Data extract.
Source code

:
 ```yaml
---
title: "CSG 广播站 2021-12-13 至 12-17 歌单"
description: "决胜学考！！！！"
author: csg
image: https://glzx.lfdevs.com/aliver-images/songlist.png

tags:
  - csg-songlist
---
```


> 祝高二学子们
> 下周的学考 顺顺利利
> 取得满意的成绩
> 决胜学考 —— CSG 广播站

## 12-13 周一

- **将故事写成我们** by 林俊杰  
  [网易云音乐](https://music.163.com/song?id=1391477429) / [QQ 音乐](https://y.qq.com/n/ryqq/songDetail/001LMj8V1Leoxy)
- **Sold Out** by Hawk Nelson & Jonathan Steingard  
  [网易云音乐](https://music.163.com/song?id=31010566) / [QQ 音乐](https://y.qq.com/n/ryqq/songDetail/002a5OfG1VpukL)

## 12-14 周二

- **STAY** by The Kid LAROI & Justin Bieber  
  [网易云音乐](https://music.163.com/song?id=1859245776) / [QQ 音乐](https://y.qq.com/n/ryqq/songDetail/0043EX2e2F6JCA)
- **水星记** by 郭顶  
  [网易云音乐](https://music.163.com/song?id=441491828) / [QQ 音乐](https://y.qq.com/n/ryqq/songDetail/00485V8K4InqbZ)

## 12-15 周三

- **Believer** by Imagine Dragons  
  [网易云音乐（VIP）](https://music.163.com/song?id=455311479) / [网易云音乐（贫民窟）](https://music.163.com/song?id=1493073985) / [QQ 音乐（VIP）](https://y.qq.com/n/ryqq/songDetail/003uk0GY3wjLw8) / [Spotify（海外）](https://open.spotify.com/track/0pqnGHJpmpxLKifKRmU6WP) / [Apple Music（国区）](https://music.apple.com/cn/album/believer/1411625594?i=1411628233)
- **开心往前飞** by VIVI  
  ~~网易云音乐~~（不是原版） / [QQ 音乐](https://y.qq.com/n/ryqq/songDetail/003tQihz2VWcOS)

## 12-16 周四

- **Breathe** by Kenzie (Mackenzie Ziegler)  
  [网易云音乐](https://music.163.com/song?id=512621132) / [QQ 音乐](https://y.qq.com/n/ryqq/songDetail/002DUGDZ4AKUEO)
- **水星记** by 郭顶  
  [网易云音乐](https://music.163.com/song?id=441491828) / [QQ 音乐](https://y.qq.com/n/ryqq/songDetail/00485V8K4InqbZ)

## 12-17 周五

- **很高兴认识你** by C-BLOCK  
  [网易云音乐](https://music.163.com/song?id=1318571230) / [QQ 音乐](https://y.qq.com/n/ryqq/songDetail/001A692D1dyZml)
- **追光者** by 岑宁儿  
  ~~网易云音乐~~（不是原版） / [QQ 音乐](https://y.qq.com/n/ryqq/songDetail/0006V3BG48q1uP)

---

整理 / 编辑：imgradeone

Task. Nothing but an exact repetition of the entries is expected here.

Expected output.
Source code

:
 ```yaml
---
title: "CSG 广播站 2021-12-13 至 12-17 歌单"
description: "决胜学考！！！！"
author: csg
image: https://glzx.lfdevs.com/aliver-images/songlist.png

tags:
  - csg-songlist
---
```


> 祝高二学子们
> 下周的学考 顺顺利利
> 取得满意的成绩
> 决胜学考 —— CSG 广播站

## 12-13 周一

- **将故事写成我们** by 林俊杰  
  [网易云音乐](https://music.163.com/song?id=1391477429) / [QQ 音乐](https://y.qq.com/n/ryqq/songDetail/001LMj8V1Leoxy)
- **Sold Out** by Hawk Nelson & Jonathan Steingard  
  [网易云音乐](https://music.163.com/song?id=31010566) / [QQ 音乐](https://y.qq.com/n/ryqq/songDetail/002a5OfG1VpukL)

## 12-14 周二

- **STAY** by The Kid LAROI & Justin Bieber  
  [网易云音乐](https://music.163.com/song?id=1859245776) / [QQ 音乐](https://y.qq.com/n/ryqq/songDetail/0043EX2e2F6JCA)
- **水星记** by 郭顶  
  [网易云音乐](https://music.163.com/song?id=441491828) / [QQ 音乐](https://y.qq.com/n/ryqq/songDetail/00485V8K4InqbZ)

## 12-15 周三

- **Believer** by Imagine Dragons  
  [网易云音乐（VIP）](https://music.163.com/song?id=455311479) / [网易云音乐（贫民窟）](https://music.163.com/song?id=1493073985) / [QQ 音乐（VIP）](https://y.qq.com/n/ryqq/songDetail/003uk0GY3wjLw8) / [Spotify（海外）](https://open.spotify.com/track/0pqnGHJpmpxLKifKRmU6WP) / [Apple Music（国区）](https://music.apple.com/cn/album/believer/1411625594?i=1411628233)
- **开心往前飞** by VIVI  
  ~~网易云音乐~~（不是原版） / [QQ 音乐](https://y.qq.com/n/ryqq/songDetail/003tQihz2VWcOS)

## 12-16 周四

- **Breathe** by Kenzie (Mackenzie Ziegler)  
  [网易云音乐](https://music.163.com/song?id=512621132) / [QQ 音乐](https://y.qq.com/n/ryqq/songDetail/002DUGDZ4AKUEO)
- **水星记** by 郭顶  
  [网易云音乐](https://music.163.com/song?id=441491828) / [QQ 音乐](https://y.qq.com/n/ryqq/songDetail/00485V8K4InqbZ)

## 12-17 周五

- **很高兴认识你** by C-BLOCK  
  [网易云音乐](https://music.163.com/song?id=1318571230) / [QQ 音乐](https://y.qq.com/n/ryqq/songDetail/001A692D1dyZml)
- **追光者** by 岑宁儿  
  ~~网易云音乐~~（不是原版） / [QQ 音乐](https://y.qq.com/n/ryqq/songDetail/0006V3BG48q1uP)

---

整理 / 编辑：imgradeone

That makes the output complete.